[Stored data]
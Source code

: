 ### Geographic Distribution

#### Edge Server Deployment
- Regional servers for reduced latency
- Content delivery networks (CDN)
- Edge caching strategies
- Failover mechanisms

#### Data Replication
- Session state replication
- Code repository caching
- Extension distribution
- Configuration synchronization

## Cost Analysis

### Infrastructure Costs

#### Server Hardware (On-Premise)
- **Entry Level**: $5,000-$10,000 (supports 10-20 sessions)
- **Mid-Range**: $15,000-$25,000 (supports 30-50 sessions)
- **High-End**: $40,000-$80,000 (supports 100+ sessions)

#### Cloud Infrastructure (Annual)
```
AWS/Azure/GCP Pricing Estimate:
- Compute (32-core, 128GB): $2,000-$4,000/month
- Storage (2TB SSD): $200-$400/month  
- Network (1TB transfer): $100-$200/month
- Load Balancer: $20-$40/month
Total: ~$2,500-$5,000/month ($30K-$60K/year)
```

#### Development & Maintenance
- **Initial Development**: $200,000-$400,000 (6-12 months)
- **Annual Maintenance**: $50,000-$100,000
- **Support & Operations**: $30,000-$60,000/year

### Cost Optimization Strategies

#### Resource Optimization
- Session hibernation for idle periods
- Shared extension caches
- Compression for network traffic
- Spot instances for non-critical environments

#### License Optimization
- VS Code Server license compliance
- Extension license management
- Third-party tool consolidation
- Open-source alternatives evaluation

* * *

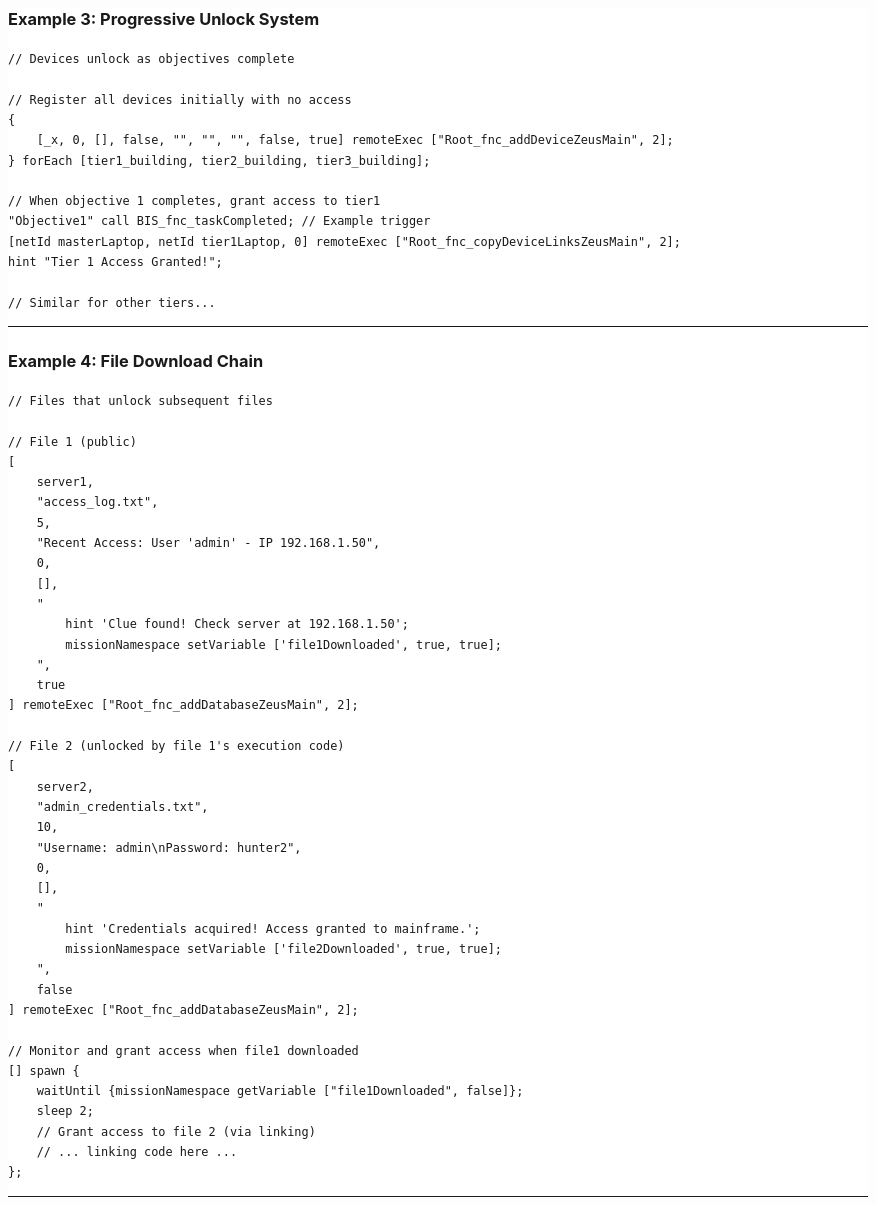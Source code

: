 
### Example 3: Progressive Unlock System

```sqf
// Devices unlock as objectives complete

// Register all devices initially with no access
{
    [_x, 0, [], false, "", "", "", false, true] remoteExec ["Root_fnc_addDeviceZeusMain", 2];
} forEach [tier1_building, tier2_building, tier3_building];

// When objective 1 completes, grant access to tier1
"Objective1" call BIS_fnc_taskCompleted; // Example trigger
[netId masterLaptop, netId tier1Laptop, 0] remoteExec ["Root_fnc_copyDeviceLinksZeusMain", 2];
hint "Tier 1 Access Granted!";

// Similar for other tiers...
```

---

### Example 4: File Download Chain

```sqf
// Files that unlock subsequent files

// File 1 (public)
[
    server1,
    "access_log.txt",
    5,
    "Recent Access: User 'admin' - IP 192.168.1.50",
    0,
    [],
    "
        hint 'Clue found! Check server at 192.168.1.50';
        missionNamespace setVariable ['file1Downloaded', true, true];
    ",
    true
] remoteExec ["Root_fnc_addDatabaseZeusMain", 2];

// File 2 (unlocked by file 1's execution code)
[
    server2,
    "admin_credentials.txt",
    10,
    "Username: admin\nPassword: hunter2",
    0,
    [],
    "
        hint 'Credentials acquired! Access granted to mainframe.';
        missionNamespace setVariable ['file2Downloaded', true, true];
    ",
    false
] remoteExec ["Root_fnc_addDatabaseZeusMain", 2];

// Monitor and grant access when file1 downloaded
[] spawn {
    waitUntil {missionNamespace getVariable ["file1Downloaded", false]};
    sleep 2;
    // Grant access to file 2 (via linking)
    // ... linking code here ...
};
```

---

==

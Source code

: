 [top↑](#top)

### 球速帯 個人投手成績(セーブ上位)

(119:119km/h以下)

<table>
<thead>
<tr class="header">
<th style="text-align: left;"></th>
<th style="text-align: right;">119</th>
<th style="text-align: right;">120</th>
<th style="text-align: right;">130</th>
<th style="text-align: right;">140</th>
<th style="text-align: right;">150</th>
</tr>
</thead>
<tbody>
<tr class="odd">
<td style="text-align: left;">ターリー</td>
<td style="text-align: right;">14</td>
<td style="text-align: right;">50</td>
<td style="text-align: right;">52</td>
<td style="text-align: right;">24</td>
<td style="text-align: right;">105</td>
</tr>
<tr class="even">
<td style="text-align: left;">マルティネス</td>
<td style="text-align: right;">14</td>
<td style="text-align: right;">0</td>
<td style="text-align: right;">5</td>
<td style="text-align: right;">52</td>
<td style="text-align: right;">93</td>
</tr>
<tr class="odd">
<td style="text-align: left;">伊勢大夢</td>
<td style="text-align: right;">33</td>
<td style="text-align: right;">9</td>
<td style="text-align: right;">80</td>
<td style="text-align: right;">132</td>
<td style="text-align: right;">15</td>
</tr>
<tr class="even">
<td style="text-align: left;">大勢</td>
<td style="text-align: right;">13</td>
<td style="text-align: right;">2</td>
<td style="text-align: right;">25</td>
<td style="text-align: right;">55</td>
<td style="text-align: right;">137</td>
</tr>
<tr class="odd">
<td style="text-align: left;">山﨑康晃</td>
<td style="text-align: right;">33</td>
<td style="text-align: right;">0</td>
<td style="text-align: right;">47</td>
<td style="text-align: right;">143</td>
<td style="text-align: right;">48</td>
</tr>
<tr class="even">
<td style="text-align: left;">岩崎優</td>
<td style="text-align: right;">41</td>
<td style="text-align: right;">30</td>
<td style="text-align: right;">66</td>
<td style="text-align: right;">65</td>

Task description: Among the lines of the preceding data, which ones hold the word "Example"? List them.

Response below:
### Example 3: Progressive Unlock System
"Objective1" call BIS_fnc_taskCompleted; // Example trigger
### Example 4: File Download Chain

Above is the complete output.